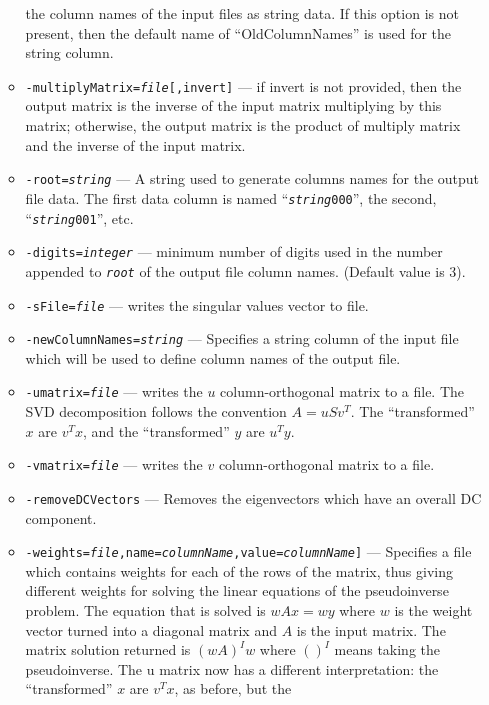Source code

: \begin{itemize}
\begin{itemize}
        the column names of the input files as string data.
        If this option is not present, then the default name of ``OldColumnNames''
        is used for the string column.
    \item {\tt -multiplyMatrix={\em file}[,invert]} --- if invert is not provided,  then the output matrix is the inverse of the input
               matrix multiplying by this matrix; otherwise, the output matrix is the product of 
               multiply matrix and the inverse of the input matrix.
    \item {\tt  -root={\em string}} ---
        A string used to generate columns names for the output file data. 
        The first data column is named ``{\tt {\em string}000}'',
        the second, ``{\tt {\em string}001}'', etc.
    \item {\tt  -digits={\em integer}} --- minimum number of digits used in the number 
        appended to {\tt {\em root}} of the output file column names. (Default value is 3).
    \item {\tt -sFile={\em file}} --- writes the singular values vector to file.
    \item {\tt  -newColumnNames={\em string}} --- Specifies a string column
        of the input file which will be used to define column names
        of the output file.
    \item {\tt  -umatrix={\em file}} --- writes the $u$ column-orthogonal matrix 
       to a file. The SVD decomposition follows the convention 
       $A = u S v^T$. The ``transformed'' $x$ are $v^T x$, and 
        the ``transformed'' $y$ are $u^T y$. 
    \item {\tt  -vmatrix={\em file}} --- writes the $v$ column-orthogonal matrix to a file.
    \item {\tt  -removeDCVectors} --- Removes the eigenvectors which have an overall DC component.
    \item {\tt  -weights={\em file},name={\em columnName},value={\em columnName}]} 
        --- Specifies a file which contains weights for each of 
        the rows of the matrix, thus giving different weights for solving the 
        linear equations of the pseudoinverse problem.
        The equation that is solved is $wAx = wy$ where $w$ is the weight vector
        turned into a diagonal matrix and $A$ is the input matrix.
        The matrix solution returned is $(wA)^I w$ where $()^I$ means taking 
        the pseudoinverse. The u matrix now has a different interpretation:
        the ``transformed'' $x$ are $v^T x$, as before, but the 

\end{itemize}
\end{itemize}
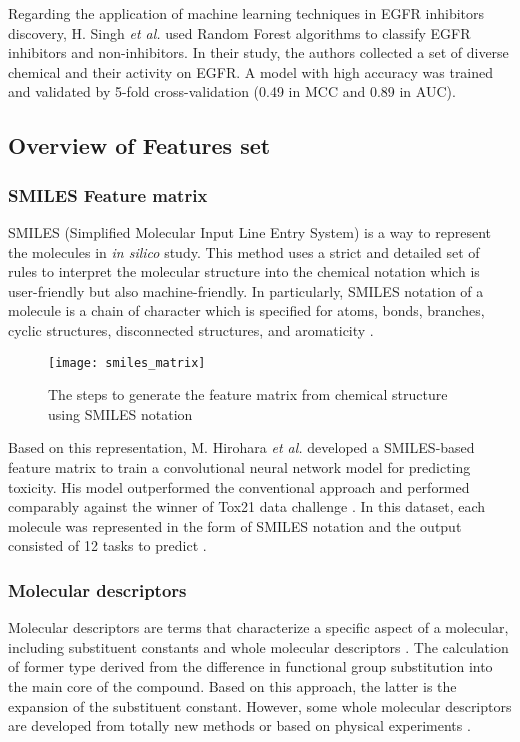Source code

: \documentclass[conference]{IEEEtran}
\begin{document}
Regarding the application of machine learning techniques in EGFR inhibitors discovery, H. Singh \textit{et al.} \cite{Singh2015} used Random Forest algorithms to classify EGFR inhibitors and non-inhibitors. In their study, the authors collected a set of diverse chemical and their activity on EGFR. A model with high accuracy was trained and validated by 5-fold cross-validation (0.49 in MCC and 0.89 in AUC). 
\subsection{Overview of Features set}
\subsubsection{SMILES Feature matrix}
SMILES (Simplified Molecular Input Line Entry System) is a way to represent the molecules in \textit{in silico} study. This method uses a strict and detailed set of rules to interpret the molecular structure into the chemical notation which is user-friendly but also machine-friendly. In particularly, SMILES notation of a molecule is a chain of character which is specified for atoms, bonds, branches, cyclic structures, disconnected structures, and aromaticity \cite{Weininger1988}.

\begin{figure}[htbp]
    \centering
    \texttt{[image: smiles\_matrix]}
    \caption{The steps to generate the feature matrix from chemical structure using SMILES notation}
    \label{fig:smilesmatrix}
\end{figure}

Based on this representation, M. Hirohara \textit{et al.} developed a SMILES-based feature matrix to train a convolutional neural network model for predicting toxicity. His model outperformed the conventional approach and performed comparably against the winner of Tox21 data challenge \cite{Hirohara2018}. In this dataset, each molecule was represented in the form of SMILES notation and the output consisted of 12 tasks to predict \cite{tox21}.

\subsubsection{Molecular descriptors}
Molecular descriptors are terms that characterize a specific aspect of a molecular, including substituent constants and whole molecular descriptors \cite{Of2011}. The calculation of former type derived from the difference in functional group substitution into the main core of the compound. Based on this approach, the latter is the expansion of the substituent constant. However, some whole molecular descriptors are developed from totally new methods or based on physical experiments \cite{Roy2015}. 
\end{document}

-- -- --

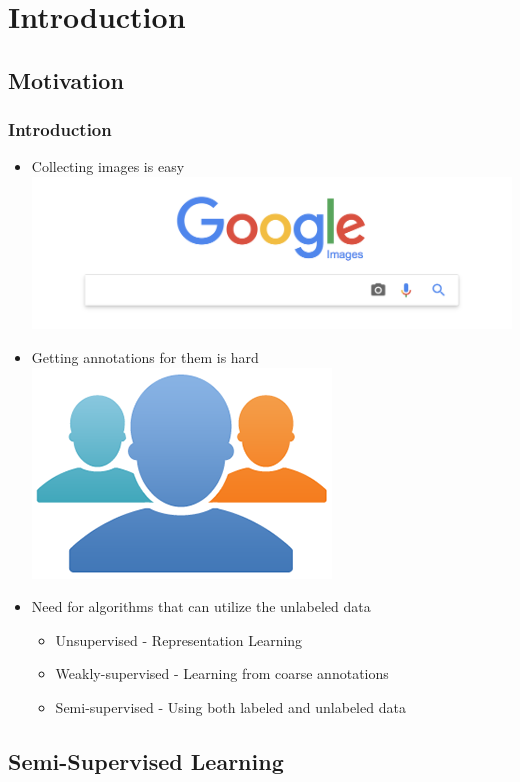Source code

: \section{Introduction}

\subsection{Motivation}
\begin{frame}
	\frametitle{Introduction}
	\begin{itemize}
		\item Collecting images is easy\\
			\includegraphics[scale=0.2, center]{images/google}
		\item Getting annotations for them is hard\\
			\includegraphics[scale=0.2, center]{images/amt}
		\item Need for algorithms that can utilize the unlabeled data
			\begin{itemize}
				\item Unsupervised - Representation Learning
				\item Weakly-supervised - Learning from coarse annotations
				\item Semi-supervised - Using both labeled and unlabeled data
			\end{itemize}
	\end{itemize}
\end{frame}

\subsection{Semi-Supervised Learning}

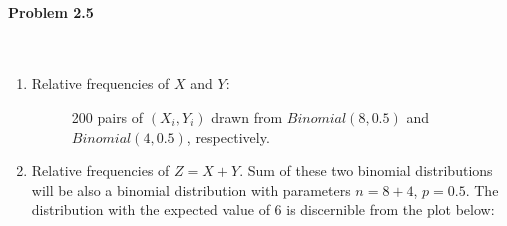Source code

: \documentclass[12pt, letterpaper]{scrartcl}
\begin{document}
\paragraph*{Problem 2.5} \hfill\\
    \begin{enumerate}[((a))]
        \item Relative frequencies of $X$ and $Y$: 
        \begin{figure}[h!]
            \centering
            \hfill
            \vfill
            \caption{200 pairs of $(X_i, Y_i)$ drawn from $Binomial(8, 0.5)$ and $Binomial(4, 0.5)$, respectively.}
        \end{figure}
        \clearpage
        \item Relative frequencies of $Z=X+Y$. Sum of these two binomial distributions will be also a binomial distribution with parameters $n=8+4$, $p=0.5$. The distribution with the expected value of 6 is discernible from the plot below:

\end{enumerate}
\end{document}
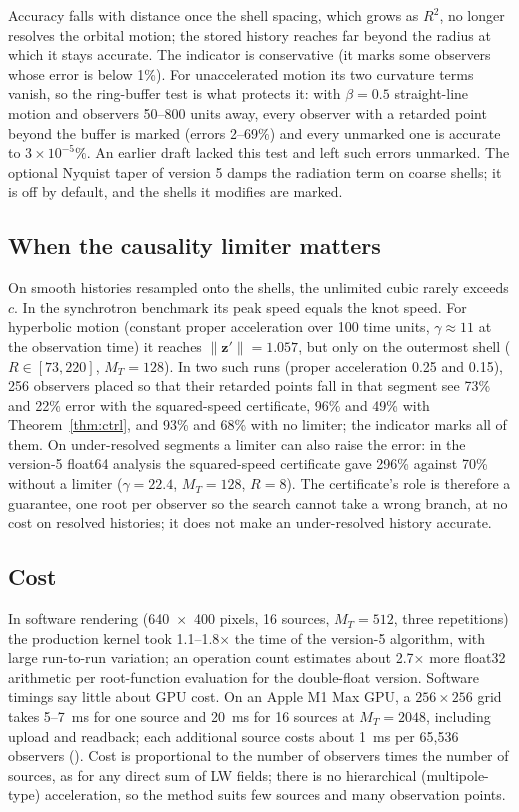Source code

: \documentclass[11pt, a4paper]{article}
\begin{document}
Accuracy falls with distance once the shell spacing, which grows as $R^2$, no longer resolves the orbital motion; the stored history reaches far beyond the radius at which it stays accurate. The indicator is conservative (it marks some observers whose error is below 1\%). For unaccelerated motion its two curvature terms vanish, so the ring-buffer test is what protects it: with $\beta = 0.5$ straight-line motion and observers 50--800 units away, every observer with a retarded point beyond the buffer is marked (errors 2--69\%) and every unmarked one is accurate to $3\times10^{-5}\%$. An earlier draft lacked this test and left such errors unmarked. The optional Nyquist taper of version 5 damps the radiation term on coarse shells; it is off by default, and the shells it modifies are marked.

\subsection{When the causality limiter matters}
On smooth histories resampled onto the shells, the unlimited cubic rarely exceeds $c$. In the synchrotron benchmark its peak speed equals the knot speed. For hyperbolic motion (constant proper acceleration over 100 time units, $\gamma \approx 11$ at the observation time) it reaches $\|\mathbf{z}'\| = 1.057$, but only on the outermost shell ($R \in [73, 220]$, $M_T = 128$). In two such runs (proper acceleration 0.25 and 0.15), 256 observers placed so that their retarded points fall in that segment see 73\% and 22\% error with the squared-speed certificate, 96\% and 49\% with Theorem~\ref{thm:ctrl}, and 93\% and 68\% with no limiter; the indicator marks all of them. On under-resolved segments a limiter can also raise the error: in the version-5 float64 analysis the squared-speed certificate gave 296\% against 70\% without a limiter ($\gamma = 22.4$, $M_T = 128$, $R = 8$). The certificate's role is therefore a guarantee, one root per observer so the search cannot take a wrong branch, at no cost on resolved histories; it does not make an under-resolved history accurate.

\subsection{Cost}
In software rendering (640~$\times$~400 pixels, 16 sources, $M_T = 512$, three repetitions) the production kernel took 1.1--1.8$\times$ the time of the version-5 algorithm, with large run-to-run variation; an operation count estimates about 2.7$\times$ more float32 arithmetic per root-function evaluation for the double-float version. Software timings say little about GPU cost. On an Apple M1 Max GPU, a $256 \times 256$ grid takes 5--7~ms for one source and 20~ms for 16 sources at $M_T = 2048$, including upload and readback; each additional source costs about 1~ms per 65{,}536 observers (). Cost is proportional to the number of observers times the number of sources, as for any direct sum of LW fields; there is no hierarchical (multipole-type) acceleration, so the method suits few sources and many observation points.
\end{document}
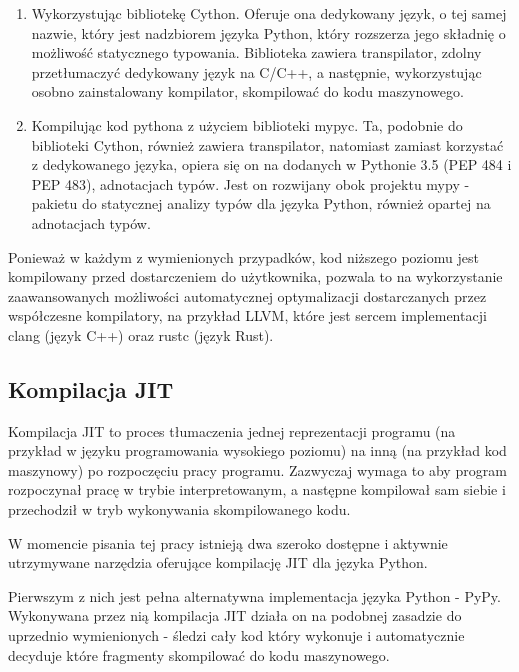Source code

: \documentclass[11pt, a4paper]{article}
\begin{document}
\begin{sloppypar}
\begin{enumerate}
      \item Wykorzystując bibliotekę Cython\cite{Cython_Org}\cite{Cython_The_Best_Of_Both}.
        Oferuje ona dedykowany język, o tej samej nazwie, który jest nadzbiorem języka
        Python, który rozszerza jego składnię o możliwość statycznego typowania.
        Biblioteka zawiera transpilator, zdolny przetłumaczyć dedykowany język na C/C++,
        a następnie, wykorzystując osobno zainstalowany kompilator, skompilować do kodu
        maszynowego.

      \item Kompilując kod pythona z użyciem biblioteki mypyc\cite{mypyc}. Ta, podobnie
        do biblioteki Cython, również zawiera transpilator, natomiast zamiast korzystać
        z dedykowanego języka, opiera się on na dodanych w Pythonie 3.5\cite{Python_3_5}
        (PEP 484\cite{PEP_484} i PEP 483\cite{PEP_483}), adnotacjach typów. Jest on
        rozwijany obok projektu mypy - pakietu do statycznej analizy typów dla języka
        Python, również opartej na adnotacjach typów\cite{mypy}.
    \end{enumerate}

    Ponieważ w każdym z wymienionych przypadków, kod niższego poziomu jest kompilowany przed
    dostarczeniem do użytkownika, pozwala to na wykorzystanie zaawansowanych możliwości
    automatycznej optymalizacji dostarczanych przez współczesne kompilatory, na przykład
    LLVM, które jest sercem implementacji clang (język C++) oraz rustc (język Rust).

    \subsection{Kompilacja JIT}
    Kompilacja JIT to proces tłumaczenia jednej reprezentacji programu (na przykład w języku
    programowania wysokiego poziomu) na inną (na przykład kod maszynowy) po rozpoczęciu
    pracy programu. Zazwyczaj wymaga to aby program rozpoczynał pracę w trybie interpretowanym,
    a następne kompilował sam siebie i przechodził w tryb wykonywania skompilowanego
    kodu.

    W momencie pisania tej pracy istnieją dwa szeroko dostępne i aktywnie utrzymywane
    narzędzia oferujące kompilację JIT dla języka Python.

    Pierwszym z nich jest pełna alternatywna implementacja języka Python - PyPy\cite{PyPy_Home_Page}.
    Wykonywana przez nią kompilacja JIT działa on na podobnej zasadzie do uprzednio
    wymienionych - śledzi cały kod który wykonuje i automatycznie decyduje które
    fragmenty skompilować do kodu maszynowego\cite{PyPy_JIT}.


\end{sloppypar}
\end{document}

-- -- --

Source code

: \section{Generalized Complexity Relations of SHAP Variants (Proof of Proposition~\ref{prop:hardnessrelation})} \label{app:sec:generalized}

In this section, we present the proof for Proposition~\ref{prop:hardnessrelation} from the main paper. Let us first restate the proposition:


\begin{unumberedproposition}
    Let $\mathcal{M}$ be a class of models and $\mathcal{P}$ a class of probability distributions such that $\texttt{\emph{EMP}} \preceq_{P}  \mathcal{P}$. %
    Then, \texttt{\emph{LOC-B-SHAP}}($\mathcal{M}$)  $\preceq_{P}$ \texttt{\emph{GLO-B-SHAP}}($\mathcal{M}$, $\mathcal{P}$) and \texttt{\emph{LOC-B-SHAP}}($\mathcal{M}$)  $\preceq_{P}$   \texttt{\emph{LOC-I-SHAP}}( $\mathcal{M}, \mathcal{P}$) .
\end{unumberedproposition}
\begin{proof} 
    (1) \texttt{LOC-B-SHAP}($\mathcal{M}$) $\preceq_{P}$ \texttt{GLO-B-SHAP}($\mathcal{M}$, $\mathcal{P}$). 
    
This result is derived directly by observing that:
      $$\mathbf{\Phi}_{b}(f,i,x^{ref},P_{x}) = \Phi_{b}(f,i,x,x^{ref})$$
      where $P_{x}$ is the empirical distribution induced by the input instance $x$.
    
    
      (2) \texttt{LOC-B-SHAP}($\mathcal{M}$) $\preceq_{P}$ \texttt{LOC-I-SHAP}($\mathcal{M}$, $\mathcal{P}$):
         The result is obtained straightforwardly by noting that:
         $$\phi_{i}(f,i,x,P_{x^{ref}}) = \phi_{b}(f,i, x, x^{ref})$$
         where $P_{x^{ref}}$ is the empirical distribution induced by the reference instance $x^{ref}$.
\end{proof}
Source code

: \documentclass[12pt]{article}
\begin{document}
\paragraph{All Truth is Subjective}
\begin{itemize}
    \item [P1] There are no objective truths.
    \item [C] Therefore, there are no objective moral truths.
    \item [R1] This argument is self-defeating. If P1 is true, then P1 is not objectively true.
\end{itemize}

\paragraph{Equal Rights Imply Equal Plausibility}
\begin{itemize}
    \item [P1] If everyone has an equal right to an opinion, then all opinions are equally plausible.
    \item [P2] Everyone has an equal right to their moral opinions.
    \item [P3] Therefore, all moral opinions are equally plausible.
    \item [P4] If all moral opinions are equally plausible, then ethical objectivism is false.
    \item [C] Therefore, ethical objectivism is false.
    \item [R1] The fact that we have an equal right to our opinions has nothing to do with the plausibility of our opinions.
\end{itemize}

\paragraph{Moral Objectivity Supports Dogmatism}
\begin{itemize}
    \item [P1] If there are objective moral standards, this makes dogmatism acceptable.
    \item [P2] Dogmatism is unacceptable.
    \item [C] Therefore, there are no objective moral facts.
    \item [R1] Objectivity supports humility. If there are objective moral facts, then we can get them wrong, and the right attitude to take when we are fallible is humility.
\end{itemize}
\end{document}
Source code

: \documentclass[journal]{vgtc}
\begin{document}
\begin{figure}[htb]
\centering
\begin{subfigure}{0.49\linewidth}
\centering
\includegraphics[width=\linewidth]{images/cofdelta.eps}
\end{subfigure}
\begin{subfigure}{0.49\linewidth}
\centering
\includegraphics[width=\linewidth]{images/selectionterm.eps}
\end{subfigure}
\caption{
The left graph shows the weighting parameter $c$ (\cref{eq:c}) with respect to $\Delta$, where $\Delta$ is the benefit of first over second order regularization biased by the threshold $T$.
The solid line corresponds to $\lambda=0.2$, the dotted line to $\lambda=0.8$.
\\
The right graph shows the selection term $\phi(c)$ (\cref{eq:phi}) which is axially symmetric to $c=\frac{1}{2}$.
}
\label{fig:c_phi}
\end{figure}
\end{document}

-- -- --

(Exercise prompt)
The response should hold exactly the lines starting at the line with "not objectively true." and ending at the line with "all opinions are equally plausible.", and no other line of the material above.

(Answer below)
    \item [R1] This argument is self-defeating. If P1 is true, then P1 is not objectively true.
\end{itemize}

\paragraph{Equal Rights Imply Equal Plausibility}
\begin{itemize}
    \item [P1] If everyone has an equal right to an opinion, then all opinions are equally plausible.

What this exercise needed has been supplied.